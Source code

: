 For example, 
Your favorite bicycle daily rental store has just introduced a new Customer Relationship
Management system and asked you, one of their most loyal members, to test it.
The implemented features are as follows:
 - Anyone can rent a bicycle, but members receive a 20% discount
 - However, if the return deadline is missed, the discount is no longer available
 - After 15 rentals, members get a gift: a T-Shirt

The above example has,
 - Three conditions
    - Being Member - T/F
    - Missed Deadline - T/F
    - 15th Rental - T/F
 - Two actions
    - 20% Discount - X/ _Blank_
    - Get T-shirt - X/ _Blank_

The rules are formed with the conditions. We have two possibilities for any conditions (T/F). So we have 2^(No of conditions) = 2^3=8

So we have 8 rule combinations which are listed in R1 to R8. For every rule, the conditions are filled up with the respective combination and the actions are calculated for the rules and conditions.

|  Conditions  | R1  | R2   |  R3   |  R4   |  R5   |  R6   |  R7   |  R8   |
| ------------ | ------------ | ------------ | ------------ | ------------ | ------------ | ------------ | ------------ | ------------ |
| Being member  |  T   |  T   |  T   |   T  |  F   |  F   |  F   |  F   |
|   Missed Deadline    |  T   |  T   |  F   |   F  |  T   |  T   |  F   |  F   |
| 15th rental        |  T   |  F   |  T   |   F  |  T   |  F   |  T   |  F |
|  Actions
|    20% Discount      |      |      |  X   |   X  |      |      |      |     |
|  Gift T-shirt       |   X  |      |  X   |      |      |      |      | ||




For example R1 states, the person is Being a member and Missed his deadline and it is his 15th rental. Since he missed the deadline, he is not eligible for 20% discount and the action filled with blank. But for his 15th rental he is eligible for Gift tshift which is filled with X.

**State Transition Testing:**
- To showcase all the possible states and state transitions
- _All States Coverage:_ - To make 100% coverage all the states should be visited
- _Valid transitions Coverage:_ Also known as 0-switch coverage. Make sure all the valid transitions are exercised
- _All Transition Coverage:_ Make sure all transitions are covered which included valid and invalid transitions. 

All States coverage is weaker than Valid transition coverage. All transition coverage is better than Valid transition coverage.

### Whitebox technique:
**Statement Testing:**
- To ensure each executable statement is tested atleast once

...

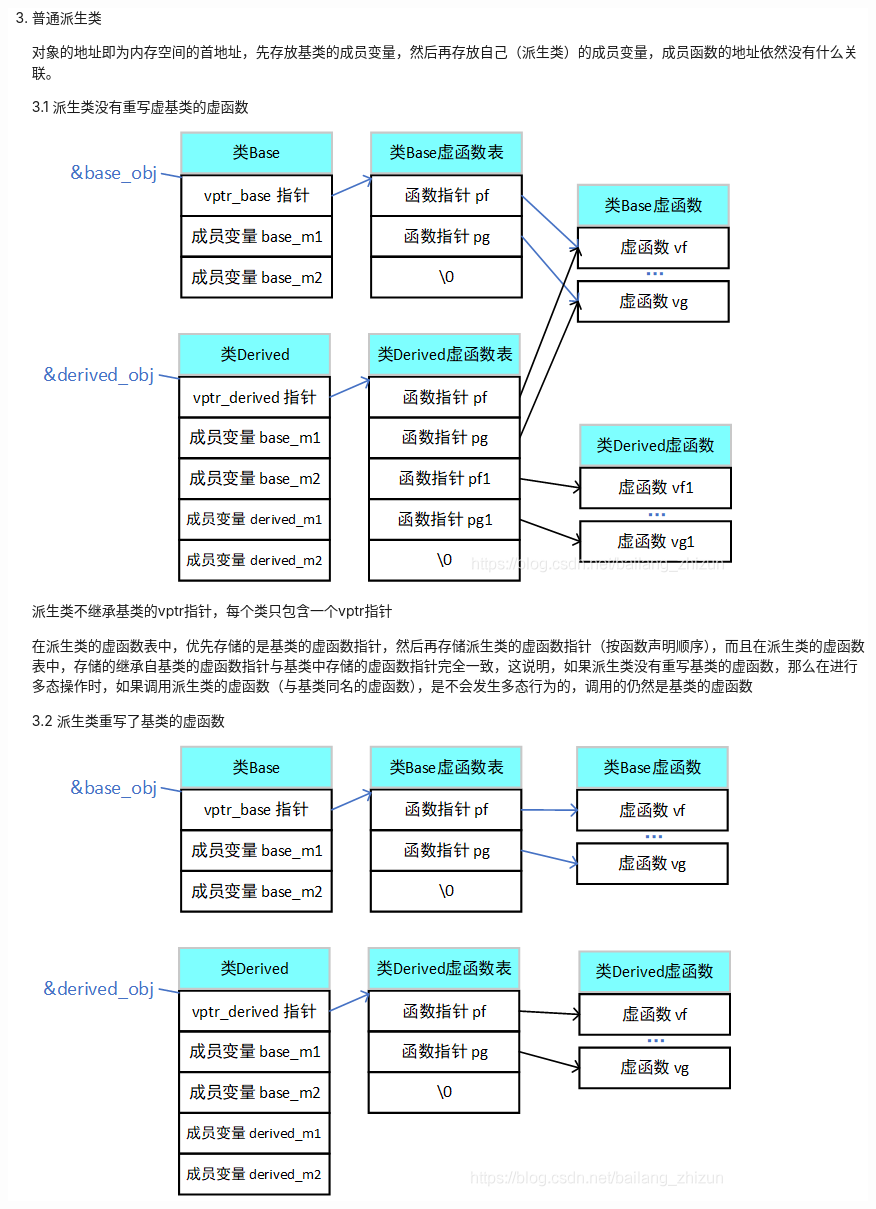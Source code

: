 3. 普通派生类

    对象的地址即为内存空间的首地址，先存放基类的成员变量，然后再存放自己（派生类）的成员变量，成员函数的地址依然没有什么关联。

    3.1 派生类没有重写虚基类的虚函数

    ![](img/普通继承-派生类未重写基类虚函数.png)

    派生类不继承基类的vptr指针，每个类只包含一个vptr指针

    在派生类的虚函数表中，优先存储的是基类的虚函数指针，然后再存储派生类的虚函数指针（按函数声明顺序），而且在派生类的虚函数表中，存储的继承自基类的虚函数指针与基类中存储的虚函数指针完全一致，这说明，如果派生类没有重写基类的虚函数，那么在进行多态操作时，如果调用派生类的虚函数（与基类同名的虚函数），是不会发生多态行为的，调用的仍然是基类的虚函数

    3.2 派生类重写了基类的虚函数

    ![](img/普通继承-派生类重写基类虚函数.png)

__Exercise brief__
Select every line in the records above that contains the word "Testing".

__Task output__
**State Transition Testing:**
**Statement Testing:**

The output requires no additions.